| Task objective |
Among the lines below, take the one holding "more time spent", the one holding "gave us an intuitive", and all lines between them. Set them down exactly.

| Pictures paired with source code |
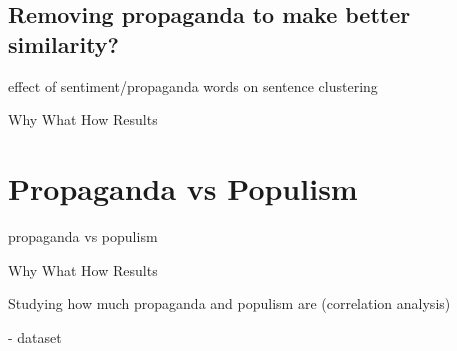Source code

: \subsection{Removing propaganda to make better similarity?}

effect of sentiment/propaganda words on sentence clustering

Why
What
How
Results

\section{Propaganda vs Populism}

propaganda vs populism

Why
What
How
Results

Studying how much propaganda and populism are (correlation analysis)

- dataset
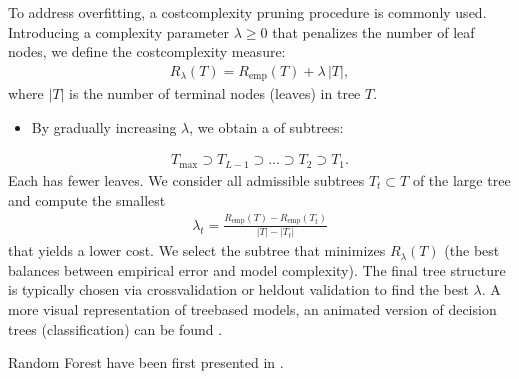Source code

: \documentclass[letterpaper,10pt,english]{jupyterBook}
\begin{document}
\sphinxAtStartPar
To address overfitting, a cost\sphinxhyphen{}complexity pruning procedure is commonly used. Introducing a complexity parameter \(\lambda \ge 0\) that penalizes the number of leaf nodes, we define the cost\sphinxhyphen{}complexity measure:
\begin{equation*}
\begin{split}
R_{\lambda}(T) = R_{\mathrm{emp}}(T) + \lambda \, |T|,
\end{split}
\end{equation*}
\sphinxAtStartPar
where \(|T|\) is the number of terminal nodes (leaves) in tree \(T\).
\begin{itemize}
\item {} 
\sphinxAtStartPar
By gradually increasing \(\lambda\), we obtain a  of subtrees:

\end{itemize}
\begin{equation*}
\begin{split}
T_{\max} \supset T_{L-1} \supset \dots \supset T_2 \supset T_1.
\end{split}
\end{equation*}
\sphinxAtStartPar
Each has fewer leaves. We consider all admissible subtrees \(T_t \subset T\) of the large tree and compute the smallest
\begin{equation*}
\begin{split}
\lambda_t = \frac{R_{\mathrm{emp}}(T) - R_{\mathrm{emp}}(T_t)}{|T| - |T_t|}
\end{split}
\end{equation*}
\sphinxAtStartPar
that yields a lower cost. We select the subtree that minimizes \(R_{\lambda}(T)\) (the best balances between empirical error and model complexity).
The final tree structure is typically chosen via cross\sphinxhyphen{}validation or held\sphinxhyphen{}out validation to find the best \(\lambda\).
A more visual representation of tree\sphinxhyphen{}based models, an animated version of decision trees (classification) can be found .

\begin{sphinxShadowBox}
\sphinxstylesidebartitle{}

\sphinxAtStartPar
Random Forest have been first presented in .
\end{sphinxShadowBox}
\end{document}
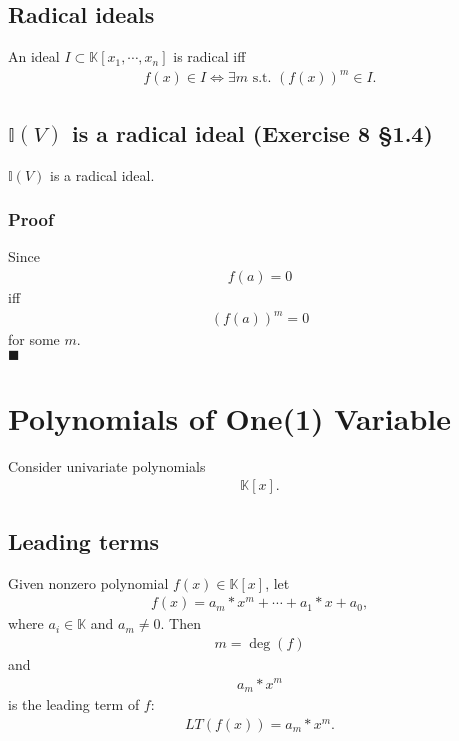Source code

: \documentclass[11pt]{book}
\begin{document}
\subsection{Radical ideals}%
An ideal $I \subset \mathbb{K}[x_1,\cdots,x_n]$ is radical iff
\begin{eqnarray}
f(x) \in I \Leftrightarrow \exists m \text{ s.t. } \left( f(x) \right)^m \in I.
\end{eqnarray}

\subsection{$\mathbb{I}(V)$ is a radical ideal (Exercise 8 \S 1.4)}
$\mathbb{I}(V)$ is a radical ideal.

\subsubsection{Proof}
Since
\begin{eqnarray}
f(a) = 0
\end{eqnarray}
iff
\begin{eqnarray}
\left( f(a)  \right)^m  = 0
\end{eqnarray}
for some $m$.\\
$\blacksquare$


\section{Polynomials of One(1) Variable}
Consider univariate polynomials
\begin{eqnarray}
\mathbb{K}[x].
\end{eqnarray}

\subsection{Leading terms}
Given nonzero polynomial $f(x) \in \mathbb{K}[x]$, let
\begin{eqnarray}
f(x) = a_m * x^m + \cdots + a_1 * x + a_0,
\end{eqnarray}
where $a_i \in \mathbb{K}$ and $a_m \neq 0$.
Then
\begin{eqnarray}
m = \deg(f)
\end{eqnarray}
and
\begin{eqnarray}
a_m * x^m
\end{eqnarray}
is the leading term of $f$:
\begin{eqnarray}
LT\left(f(x) \right) = a_m * x^m.
\end{eqnarray}
\end{document}
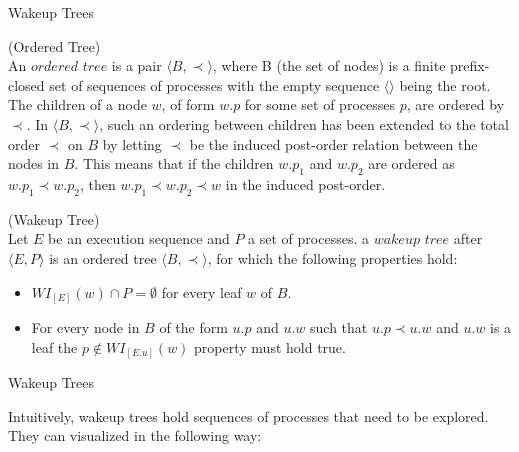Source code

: \begin{frame} {Wakeup Trees}


\begin{definition}{(Ordered Tree)}\label{def:Ordered}\\
An $ordered$ $tree$ is a pair $\langle B , \prec \rangle$, where B (the set of nodes) is a finite prefix-closed
    set of sequences of processes with the empty sequence $\langle\rangle$ being the root.
    The children of a node $w$, of form $w.p$ for some set of processes $p$, are ordered by $\prec$. 
    In $\langle B , \prec \rangle$, such an ordering between children has been extended to the total 
    order $\prec$ on $B$ by letting $\prec$ be the induced post-order relation between the nodes in $B$.
    This means that if the children $w.p_1$ and $w.p_2$ are ordered as $w.p_1 \prec w.p_2$,
    then $w.p_1 \prec w.p_2 \prec w $ in the induced post-order.
\end{definition}

\begin{definition}{(Wakeup Tree)}\\
    Let $E$ be an execution sequence and $P$ a set of processes. a $wakeup$ $tree$ after $\langle E , P \rangle$
    is an ordered tree $\langle B , \prec \rangle$, for which the following properties hold:
    \begin{itemize}
        \item $WI_{[E]}(w) \cap P = \emptyset$ for every leaf $w$ of $B$.
        \item For every node in $B$ of the form $u.p$ and $u.w$ such that $u.p \prec u.w$ and $u.w$ is a leaf
        the $p \not \in WI_{[E.u]}(w)$ property must hold true.
    \end{itemize}
\end{definition}

\end{frame}


\begin{frame} {Wakeup Trees}

Intuitively, wakeup trees hold sequences of processes that
need to be explored. They can visualized in the following way:

\pause


\end{frame}

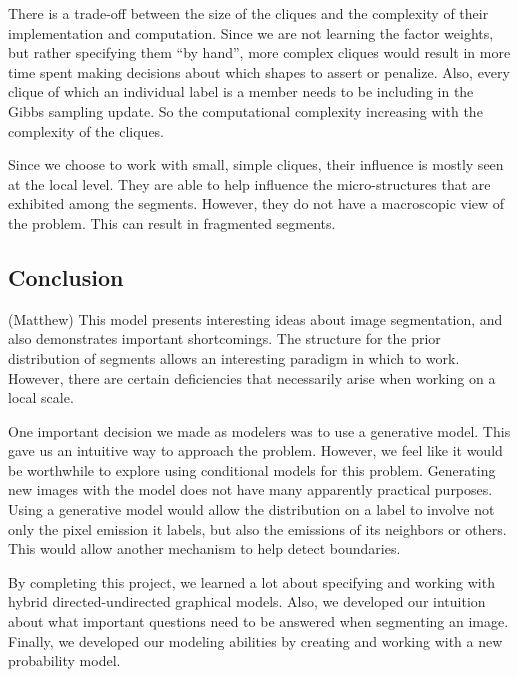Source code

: \documentclass[12pt]{article}
\begin{document}
There is a trade-off between the size of the cliques and the complexity of their
implementation and computation. Since we are not learning the factor weights,
but rather specifying them ``by hand'', more complex cliques would result in
more time spent making decisions about which shapes to assert or penalize.
Also, every clique of which an individual label is a member needs to be
including in the Gibbs sampling update. So the computational complexity
increasing with the complexity of the cliques.

Since we choose to work with small, simple cliques, their influence is mostly
seen at the local level. They are able to help influence the micro-structures
that are exhibited among the segments. However, they do not have a macroscopic
view of the problem. This can result in fragmented segments.

\subsection*{Conclusion} (Matthew)
This model presents interesting ideas about image segmentation, and also
demonstrates important shortcomings. The structure for the prior distribution
of segments allows an interesting paradigm in which to work. However, there are
certain deficiencies that necessarily arise when working on a local scale.

One important decision we made as modelers was to use a generative model. This
gave us an intuitive way to approach the problem. However, we feel like it
would be worthwhile to explore using conditional models for this problem.
Generating new images with the model does not have many apparently practical
purposes. Using a generative model would allow the distribution on a label to
involve not only the pixel emission it labels, but also the emissions of its
neighbors or others. This would allow another mechanism to help detect
boundaries.

By completing this project, we learned a lot about specifying and working with
hybrid directed-undirected graphical models. Also, we developed our intuition
about what important questions need to be answered when segmenting an image.
Finally, we developed our modeling abilities by creating and working with a new
probability model.
\end{document}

| Written solution |
more time spent making decisions about which shapes to assert or penalize.
Also, every clique of which an individual label is a member needs to be
including in the Gibbs sampling update. So the computational complexity
increasing with the complexity of the cliques.

Since we choose to work with small, simple cliques, their influence is mostly
seen at the local level. They are able to help influence the micro-structures
that are exhibited among the segments. However, they do not have a macroscopic
view of the problem. This can result in fragmented segments.

\subsection*{Conclusion} (Matthew)
This model presents interesting ideas about image segmentation, and also
demonstrates important shortcomings. The structure for the prior distribution
of segments allows an interesting paradigm in which to work. However, there are
certain deficiencies that necessarily arise when working on a local scale.

One important decision we made as modelers was to use a generative model. This
gave us an intuitive way to approach the problem. However, we feel like it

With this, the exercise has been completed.